I wanted to do something different. So I thought of writing to the local stationmasters and asking for the free pocket timetables. That is how it all started and the original correspondence survives in the Forsythe papers in the Norfolk Record Office, Norwich. That was in 1972 and now in 2008 the collection takes up 272 feet of shelving and is about 250,000 items. I have written eight books and many features. All is detailed in our website www.forsythe.demon.co.uk, and I much recommend following the links to the bibliography, also to our full listings on eBay and on www.specialistauctions.com. We have thousands of spares to trade across the field of rail, road, water and aviation. I am a moderator of transport categories for Specialist Auctions. My latest project has been to write a history called Are We On Time? British Railway Timetables 1948-1997. The history of the BR timetable has never been written up before, and we have done it in 12 chapters, 70,000 words, and 410 scans. GNRP are doing the publishing. They have already produced a landmark tome on Landscapes Under the Luggage Rack: Great Paintings of Britain - The Lost Art of the Railway Carriage Print.
Forsythe: I explained that I started by consciously wanting to collect something different, but as life progressed it has become yet more targeted. I went on to have a career in museums and married a wife who has turned into a very well qualified professional librarian. As time passed, I realised how little formal recognition there was of the subjects that I was working in. I kept trying to persuade professionals that what I was doing was their job really. And we kept being snubbed. Eventually when that happens often enough, you realise it is a case of DIY - Do it Yourself. The problem in a nutshell is that for the librarian this stuff does not have an ISBN, to the museum curator it is not 3D (wot, a 1,000 page timetable is not 3D?), to the archivist it is not manuscript. So, each professional area relegates it to secondary interest. The collection therefore has become a bit evangelical. It demonstrates the value of relatively modern collecting in a fast changing world. It can appeal to all of local historians, transport historians, designers, sports enthusiasts, social historians etc. The transport scene in Britain has been turned upside down since the mid 1980s and fortunately we have been able to obtain printed memorials to many of these changes.

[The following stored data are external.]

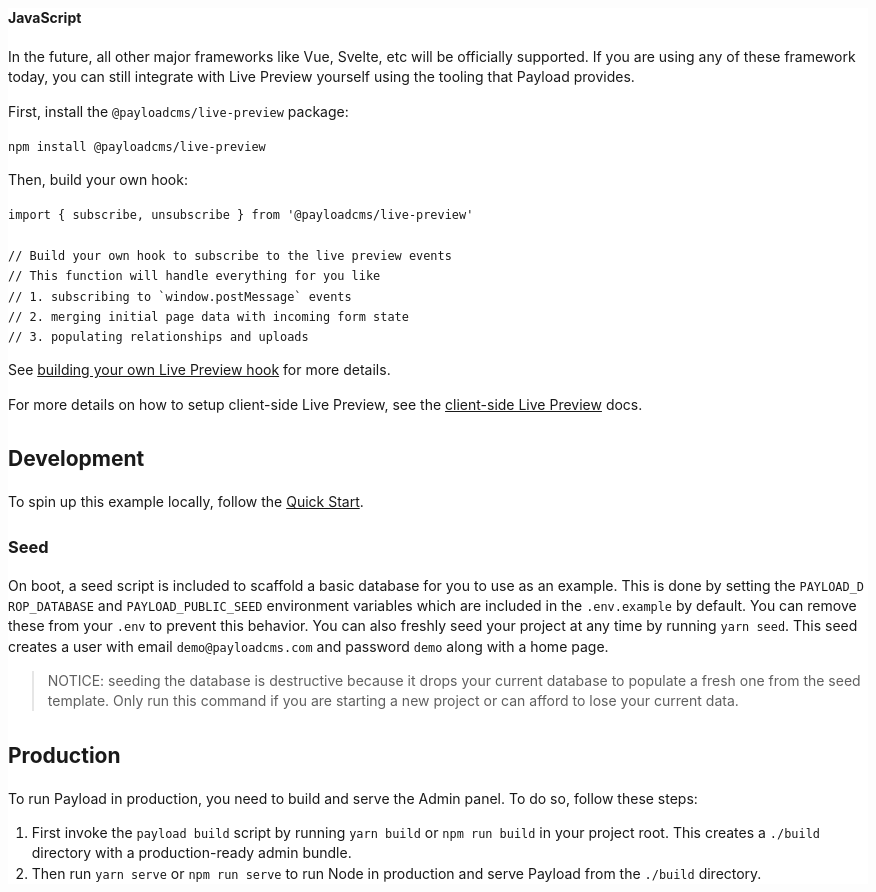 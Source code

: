 #### JavaScript

In the future, all other major frameworks like Vue, Svelte, etc will be officially supported. If you are using any of these framework today, you can still integrate with Live Preview yourself using the tooling that Payload provides.

First, install the `@payloadcms/live-preview` package:

```bash
npm install @payloadcms/live-preview
```

Then, build your own hook:

```tsx
import { subscribe, unsubscribe } from '@payloadcms/live-preview'

// Build your own hook to subscribe to the live preview events
// This function will handle everything for you like
// 1. subscribing to `window.postMessage` events
// 2. merging initial page data with incoming form state
// 3. populating relationships and uploads
```

See [building your own Live Preview hook](https://payloadcms.com/docs/live-preview/frontend#building-your-own-hook) for more details.

For more details on how to setup client-side Live Preview, see the [client-side Live Preview](https://payloadcms.com/docs/live-preview/client) docs.

## Development

To spin up this example locally, follow the [Quick Start](#quick-start).

### Seed

On boot, a seed script is included to scaffold a basic database for you to use as an example. This is done by setting the `PAYLOAD_DROP_DATABASE` and `PAYLOAD_PUBLIC_SEED` environment variables which are included in the `.env.example` by default. You can remove these from your `.env` to prevent this behavior. You can also freshly seed your project at any time by running `yarn seed`. This seed creates a user with email `demo@payloadcms.com` and password `demo` along with a home page.

> NOTICE: seeding the database is destructive because it drops your current database to populate a fresh one from the seed template. Only run this command if you are starting a new project or can afford to lose your current data.

## Production

To run Payload in production, you need to build and serve the Admin panel. To do so, follow these steps:

1. First invoke the `payload build` script by running `yarn build` or `npm run build` in your project root. This creates a `./build` directory with a production-ready admin bundle.
1. Then run `yarn serve` or `npm run serve` to run Node in production and serve Payload from the `./build` directory.
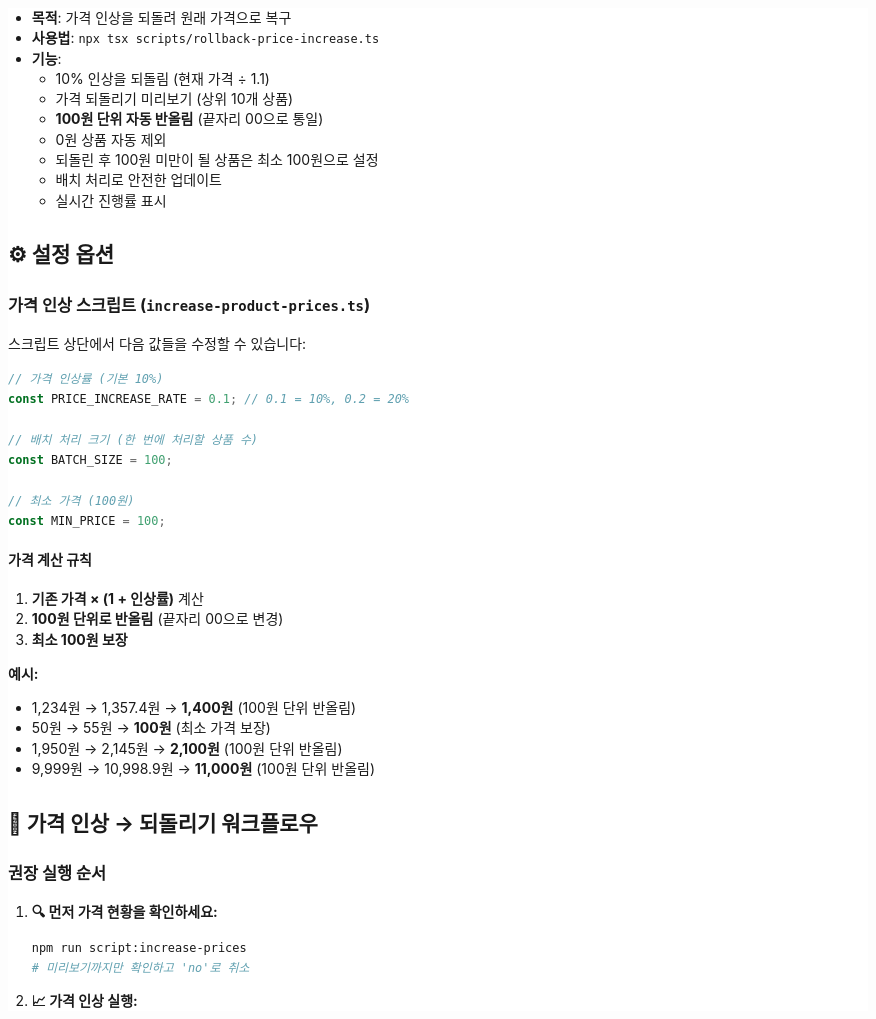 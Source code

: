 - **목적**: 가격 인상을 되돌려 원래 가격으로 복구
- **사용법**: `npx tsx scripts/rollback-price-increase.ts`
- **기능**:
  - 10% 인상을 되돌림 (현재 가격 ÷ 1.1)
  - 가격 되돌리기 미리보기 (상위 10개 상품)
  - **100원 단위 자동 반올림** (끝자리 00으로 통일)
  - 0원 상품 자동 제외
  - 되돌린 후 100원 미만이 될 상품은 최소 100원으로 설정
  - 배치 처리로 안전한 업데이트
  - 실시간 진행률 표시

## ⚙️ 설정 옵션

### 가격 인상 스크립트 (`increase-product-prices.ts`)

스크립트 상단에서 다음 값들을 수정할 수 있습니다:

```typescript
// 가격 인상률 (기본 10%)
const PRICE_INCREASE_RATE = 0.1; // 0.1 = 10%, 0.2 = 20%

// 배치 처리 크기 (한 번에 처리할 상품 수)
const BATCH_SIZE = 100;

// 최소 가격 (100원)
const MIN_PRICE = 100;
```

#### 가격 계산 규칙

1. **기존 가격 × (1 + 인상률)** 계산
2. **100원 단위로 반올림** (끝자리 00으로 변경)
3. **최소 100원 보장**

**예시:**

- 1,234원 → 1,357.4원 → **1,400원** (100원 단위 반올림)
- 50원 → 55원 → **100원** (최소 가격 보장)
- 1,950원 → 2,145원 → **2,100원** (100원 단위 반올림)
- 9,999원 → 10,998.9원 → **11,000원** (100원 단위 반올림)

## 🔄 가격 인상 → 되돌리기 워크플로우

### 권장 실행 순서

1. **🔍 먼저 가격 현황을 확인하세요:**

   ```bash
   npm run script:increase-prices
   # 미리보기까지만 확인하고 'no'로 취소
   ```

2. **📈 가격 인상 실행:**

On our national railway whole brands have come and gone in the twinkling of the eye. For instance there was that American James Sherwood and Sea Containers and its subsidiaries buying up our British Rail's Sealink operation, taking over the Windermere steamers. All that is now history.
The story runs on...
Forsythe: The practical one is always where to put it all. We have invested money in proper library shelving, hundreds of lever arch files, and innumerable polypockets. The collection is not fully catalogued although areas are.
Like the full BR timetable run. It is in order though and the detail of that order is documented. Currently the collection document has about 640 headings which represent files, boxes, or whole shelves. Housing it in the family home is far from ideal and our current long term aim is to move it out of the house and preferably to an academic institution or another very monied collector willing to invest properly in making it publicly accessible. Now if you read this and it is you, get in touch...
One challenge we do not have is finding the material. It finds us. An army of willing collectors assist us. It has even been the case that anonymous donations have arrived in the mail.
ephemera: Finding materials. That's the rub, yes. What are your favorite items in the collection?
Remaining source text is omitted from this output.